§ Exercise instructions:
The listing below should be written out again word for word, please.
═════ The data ═════
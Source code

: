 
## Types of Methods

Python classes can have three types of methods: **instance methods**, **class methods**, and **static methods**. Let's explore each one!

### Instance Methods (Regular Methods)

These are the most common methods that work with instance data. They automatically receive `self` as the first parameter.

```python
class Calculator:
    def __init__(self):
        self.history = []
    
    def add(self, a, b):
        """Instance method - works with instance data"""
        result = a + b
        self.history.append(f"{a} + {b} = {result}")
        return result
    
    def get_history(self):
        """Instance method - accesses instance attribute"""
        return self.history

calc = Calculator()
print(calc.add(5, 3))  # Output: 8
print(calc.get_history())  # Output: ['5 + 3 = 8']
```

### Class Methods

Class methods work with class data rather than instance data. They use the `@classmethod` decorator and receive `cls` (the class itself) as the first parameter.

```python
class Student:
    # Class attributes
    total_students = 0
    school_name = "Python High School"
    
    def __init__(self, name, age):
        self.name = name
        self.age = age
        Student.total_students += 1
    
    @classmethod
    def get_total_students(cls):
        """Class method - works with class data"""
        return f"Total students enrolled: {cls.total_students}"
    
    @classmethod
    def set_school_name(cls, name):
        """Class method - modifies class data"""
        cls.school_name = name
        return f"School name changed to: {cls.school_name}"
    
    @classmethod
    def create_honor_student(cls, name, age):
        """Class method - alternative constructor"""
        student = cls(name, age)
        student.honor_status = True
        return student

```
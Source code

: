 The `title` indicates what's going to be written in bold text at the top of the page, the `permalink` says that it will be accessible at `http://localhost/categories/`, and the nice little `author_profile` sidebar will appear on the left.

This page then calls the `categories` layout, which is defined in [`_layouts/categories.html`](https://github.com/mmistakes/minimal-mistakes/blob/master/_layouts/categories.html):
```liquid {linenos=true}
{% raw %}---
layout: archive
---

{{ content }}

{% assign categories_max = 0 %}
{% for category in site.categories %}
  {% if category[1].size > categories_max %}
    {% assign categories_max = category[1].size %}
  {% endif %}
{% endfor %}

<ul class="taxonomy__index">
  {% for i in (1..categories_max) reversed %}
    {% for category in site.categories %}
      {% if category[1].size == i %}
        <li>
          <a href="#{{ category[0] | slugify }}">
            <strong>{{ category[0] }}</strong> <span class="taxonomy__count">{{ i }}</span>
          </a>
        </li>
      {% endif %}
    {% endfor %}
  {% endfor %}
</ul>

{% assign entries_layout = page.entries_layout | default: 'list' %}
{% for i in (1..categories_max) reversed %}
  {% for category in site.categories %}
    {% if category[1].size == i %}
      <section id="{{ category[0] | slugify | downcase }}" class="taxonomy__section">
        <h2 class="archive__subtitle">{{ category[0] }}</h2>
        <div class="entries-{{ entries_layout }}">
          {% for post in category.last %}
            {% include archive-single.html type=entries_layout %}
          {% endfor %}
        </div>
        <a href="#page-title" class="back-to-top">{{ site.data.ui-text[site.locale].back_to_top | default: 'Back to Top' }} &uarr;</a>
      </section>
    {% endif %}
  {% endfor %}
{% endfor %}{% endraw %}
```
═════
§ Response for this exercise:
Source code

: 
## Types of Methods

Python classes can have three types of methods: **instance methods**, **class methods**, and **static methods**. Let's explore each one!

### Instance Methods (Regular Methods)

These are the most common methods that work with instance data. They automatically receive `self` as the first parameter.

```python
class Calculator:
    def __init__(self):
        self.history = []
    
    def add(self, a, b):
        """Instance method - works with instance data"""
        result = a + b
        self.history.append(f"{a} + {b} = {result}")
        return result
    
    def get_history(self):
        """Instance method - accesses instance attribute"""
        return self.history

calc = Calculator()
print(calc.add(5, 3))  # Output: 8
print(calc.get_history())  # Output: ['5 + 3 = 8']
```

### Class Methods

Class methods work with class data rather than instance data. They use the `@classmethod` decorator and receive `cls` (the class itself) as the first parameter.

```python
class Student:
    # Class attributes
    total_students = 0
    school_name = "Python High School"
    
    def __init__(self, name, age):
        self.name = name
        self.age = age
        Student.total_students += 1
    
    @classmethod
    def get_total_students(cls):
        """Class method - works with class data"""
        return f"Total students enrolled: {cls.total_students}"
    
    @classmethod
    def set_school_name(cls, name):
        """Class method - modifies class data"""
        cls.school_name = name
        return f"School name changed to: {cls.school_name}"
    
    @classmethod
    def create_honor_student(cls, name, age):
        """Class method - alternative constructor"""
        student = cls(name, age)
        student.honor_status = True
        return student

```
Source code

: The `title` indicates what's going to be written in bold text at the top of the page, the `permalink` says that it will be accessible at `http://localhost/categories/`, and the nice little `author_profile` sidebar will appear on the left.

This page then calls the `categories` layout, which is defined in [`_layouts/categories.html`](https://github.com/mmistakes/minimal-mistakes/blob/master/_layouts/categories.html):
```liquid {linenos=true}
{% raw %}---
layout: archive
---

{{ content }}

{% assign categories_max = 0 %}
{% for category in site.categories %}
  {% if category[1].size > categories_max %}
    {% assign categories_max = category[1].size %}
  {% endif %}
{% endfor %}

<ul class="taxonomy__index">
  {% for i in (1..categories_max) reversed %}
    {% for category in site.categories %}
      {% if category[1].size == i %}
        <li>
          <a href="#{{ category[0] | slugify }}">
            <strong>{{ category[0] }}</strong> <span class="taxonomy__count">{{ i }}</span>
          </a>
        </li>
      {% endif %}
    {% endfor %}
  {% endfor %}
</ul>

{% assign entries_layout = page.entries_layout | default: 'list' %}
{% for i in (1..categories_max) reversed %}
  {% for category in site.categories %}
    {% if category[1].size == i %}
      <section id="{{ category[0] | slugify | downcase }}" class="taxonomy__section">
        <h2 class="archive__subtitle">{{ category[0] }}</h2>
        <div class="entries-{{ entries_layout }}">
          {% for post in category.last %}
            {% include archive-single.html type=entries_layout %}
          {% endfor %}
        </div>
        <a href="#page-title" class="back-to-top">{{ site.data.ui-text[site.locale].back_to_top | default: 'Back to Top' }} &uarr;</a>
      </section>
    {% endif %}
  {% endfor %}
{% endfor %}{% endraw %}
```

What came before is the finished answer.